> **Problem requirements**
Transcribe only the lines of the listing below from the one holding "- 4 current" through the one holding "- Cumulative Impact: 631K Lives", inclusive, without any change.

> **Data for the task**
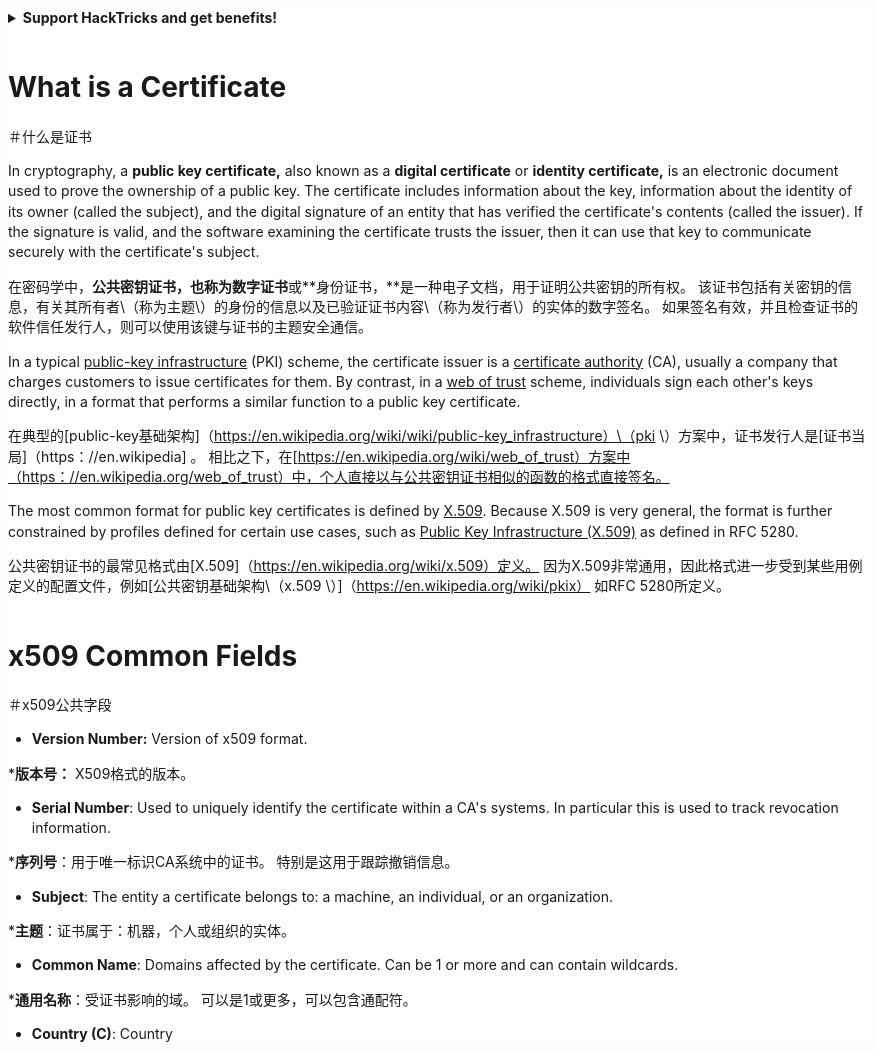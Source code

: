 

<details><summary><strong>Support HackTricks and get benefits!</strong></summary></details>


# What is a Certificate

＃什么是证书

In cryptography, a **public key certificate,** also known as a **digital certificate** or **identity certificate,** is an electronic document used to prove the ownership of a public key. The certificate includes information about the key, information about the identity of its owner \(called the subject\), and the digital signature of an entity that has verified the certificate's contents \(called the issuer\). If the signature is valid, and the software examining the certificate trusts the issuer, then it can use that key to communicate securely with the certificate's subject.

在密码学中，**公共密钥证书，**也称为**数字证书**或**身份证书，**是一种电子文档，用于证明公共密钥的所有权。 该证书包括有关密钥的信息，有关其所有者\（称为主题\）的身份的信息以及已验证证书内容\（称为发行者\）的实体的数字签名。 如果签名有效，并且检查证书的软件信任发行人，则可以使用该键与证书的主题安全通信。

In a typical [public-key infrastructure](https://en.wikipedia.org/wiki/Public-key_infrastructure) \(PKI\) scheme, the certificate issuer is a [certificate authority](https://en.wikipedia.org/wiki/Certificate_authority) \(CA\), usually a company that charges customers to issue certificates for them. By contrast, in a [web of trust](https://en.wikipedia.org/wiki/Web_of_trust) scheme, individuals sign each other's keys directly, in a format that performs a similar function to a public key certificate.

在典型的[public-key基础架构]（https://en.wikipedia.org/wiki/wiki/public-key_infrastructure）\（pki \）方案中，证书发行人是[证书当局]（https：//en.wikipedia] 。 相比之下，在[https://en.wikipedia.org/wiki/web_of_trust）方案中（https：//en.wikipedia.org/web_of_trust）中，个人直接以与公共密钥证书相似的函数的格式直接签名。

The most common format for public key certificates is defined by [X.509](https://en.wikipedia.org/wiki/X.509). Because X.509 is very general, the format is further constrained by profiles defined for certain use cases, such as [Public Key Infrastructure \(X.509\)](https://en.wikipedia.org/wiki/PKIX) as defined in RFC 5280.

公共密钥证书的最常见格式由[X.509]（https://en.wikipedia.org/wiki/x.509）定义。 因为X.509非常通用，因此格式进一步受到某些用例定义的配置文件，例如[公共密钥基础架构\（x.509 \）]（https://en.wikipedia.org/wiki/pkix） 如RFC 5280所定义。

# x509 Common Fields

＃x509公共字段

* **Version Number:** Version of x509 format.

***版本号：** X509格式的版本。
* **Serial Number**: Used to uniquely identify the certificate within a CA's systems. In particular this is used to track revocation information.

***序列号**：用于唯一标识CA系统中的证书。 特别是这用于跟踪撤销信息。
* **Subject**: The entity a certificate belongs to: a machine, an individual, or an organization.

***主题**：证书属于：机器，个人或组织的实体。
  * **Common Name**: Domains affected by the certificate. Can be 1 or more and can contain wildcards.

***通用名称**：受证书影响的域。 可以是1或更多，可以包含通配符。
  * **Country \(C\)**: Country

--

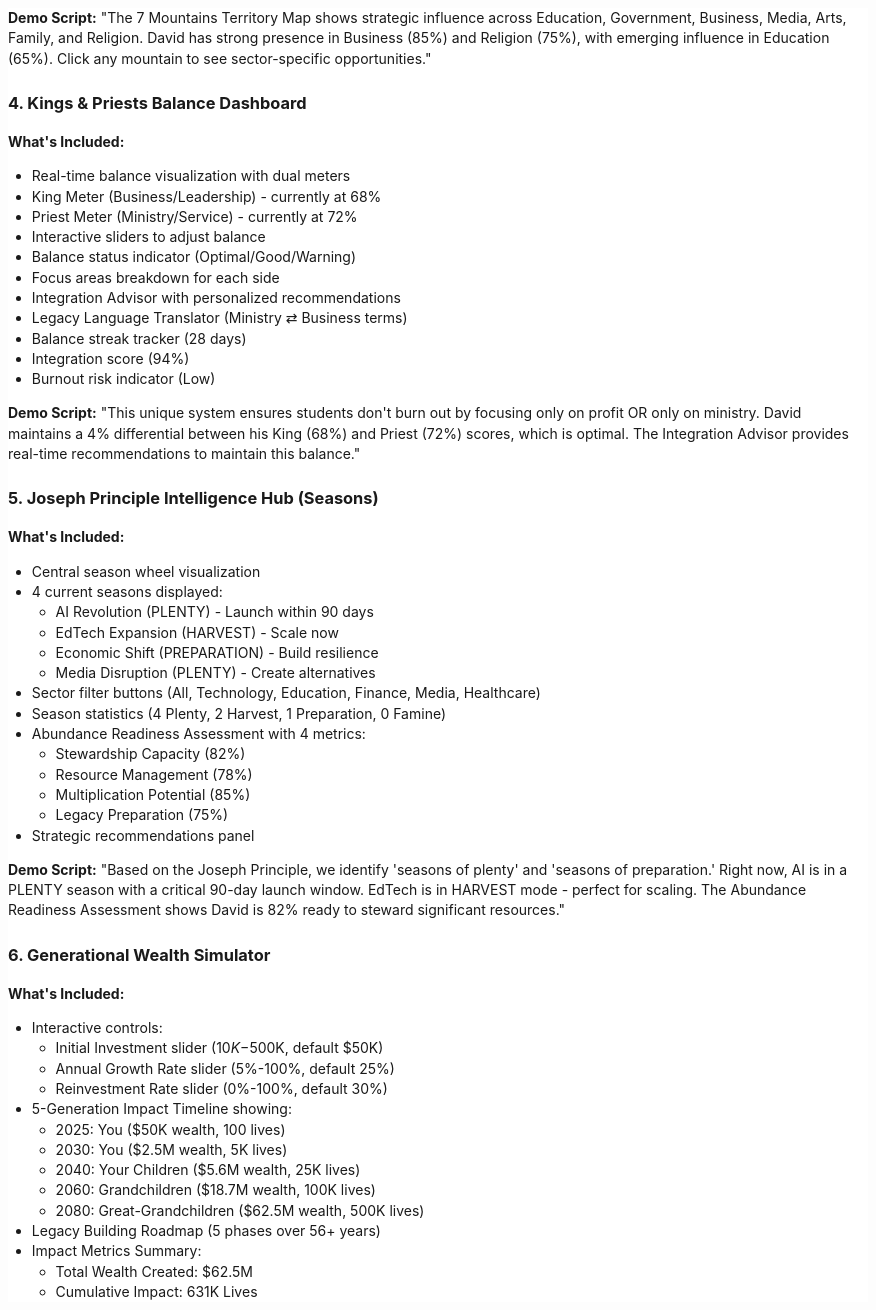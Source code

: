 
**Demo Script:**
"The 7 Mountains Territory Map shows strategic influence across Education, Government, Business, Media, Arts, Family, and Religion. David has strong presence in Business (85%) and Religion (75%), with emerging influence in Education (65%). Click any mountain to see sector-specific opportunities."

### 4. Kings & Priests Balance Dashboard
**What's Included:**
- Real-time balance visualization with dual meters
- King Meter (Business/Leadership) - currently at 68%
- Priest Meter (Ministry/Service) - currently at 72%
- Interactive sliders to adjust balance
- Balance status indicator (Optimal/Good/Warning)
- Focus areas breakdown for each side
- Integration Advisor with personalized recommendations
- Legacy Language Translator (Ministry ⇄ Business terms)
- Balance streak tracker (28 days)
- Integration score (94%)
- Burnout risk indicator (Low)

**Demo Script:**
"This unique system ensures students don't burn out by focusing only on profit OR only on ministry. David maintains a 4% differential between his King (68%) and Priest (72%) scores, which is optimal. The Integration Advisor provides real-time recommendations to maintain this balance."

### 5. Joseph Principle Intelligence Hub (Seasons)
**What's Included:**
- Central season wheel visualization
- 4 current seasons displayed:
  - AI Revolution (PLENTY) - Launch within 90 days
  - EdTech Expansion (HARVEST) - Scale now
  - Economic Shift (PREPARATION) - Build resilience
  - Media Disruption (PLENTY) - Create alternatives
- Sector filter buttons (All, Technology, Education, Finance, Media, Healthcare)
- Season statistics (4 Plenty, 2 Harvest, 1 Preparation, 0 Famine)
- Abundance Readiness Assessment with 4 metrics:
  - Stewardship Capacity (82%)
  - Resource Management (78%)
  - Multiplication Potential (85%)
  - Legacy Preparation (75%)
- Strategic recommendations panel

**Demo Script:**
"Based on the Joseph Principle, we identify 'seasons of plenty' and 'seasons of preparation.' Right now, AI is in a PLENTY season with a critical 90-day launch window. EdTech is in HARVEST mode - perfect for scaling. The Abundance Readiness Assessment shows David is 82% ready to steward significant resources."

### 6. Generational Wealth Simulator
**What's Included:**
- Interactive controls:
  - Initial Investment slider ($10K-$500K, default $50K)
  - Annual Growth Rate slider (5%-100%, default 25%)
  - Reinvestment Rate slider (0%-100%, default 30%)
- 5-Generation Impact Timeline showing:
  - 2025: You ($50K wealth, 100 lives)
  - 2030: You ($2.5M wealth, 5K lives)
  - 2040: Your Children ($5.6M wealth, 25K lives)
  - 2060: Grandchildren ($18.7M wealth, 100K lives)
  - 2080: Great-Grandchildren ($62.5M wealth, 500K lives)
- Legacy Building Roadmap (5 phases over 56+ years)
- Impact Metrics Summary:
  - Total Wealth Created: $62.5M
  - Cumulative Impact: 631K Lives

> **Output for this exercise**
- 4 current seasons displayed:
  - AI Revolution (PLENTY) - Launch within 90 days
  - EdTech Expansion (HARVEST) - Scale now
  - Economic Shift (PREPARATION) - Build resilience
  - Media Disruption (PLENTY) - Create alternatives
- Sector filter buttons (All, Technology, Education, Finance, Media, Healthcare)
- Season statistics (4 Plenty, 2 Harvest, 1 Preparation, 0 Famine)
- Abundance Readiness Assessment with 4 metrics:
  - Stewardship Capacity (82%)
  - Resource Management (78%)
  - Multiplication Potential (85%)
  - Legacy Preparation (75%)
- Strategic recommendations panel

**Demo Script:**
"Based on the Joseph Principle, we identify 'seasons of plenty' and 'seasons of preparation.' Right now, AI is in a PLENTY season with a critical 90-day launch window. EdTech is in HARVEST mode - perfect for scaling. The Abundance Readiness Assessment shows David is 82% ready to steward significant resources."

### 6. Generational Wealth Simulator
**What's Included:**
- Interactive controls:
  - Initial Investment slider ($10K-$500K, default $50K)
  - Annual Growth Rate slider (5%-100%, default 25%)
  - Reinvestment Rate slider (0%-100%, default 30%)
- 5-Generation Impact Timeline showing:
  - 2025: You ($50K wealth, 100 lives)
  - 2030: You ($2.5M wealth, 5K lives)
  - 2040: Your Children ($5.6M wealth, 25K lives)
  - 2060: Grandchildren ($18.7M wealth, 100K lives)
  - 2080: Great-Grandchildren ($62.5M wealth, 500K lives)
- Legacy Building Roadmap (5 phases over 56+ years)
- Impact Metrics Summary:
  - Total Wealth Created: $62.5M
  - Cumulative Impact: 631K Lives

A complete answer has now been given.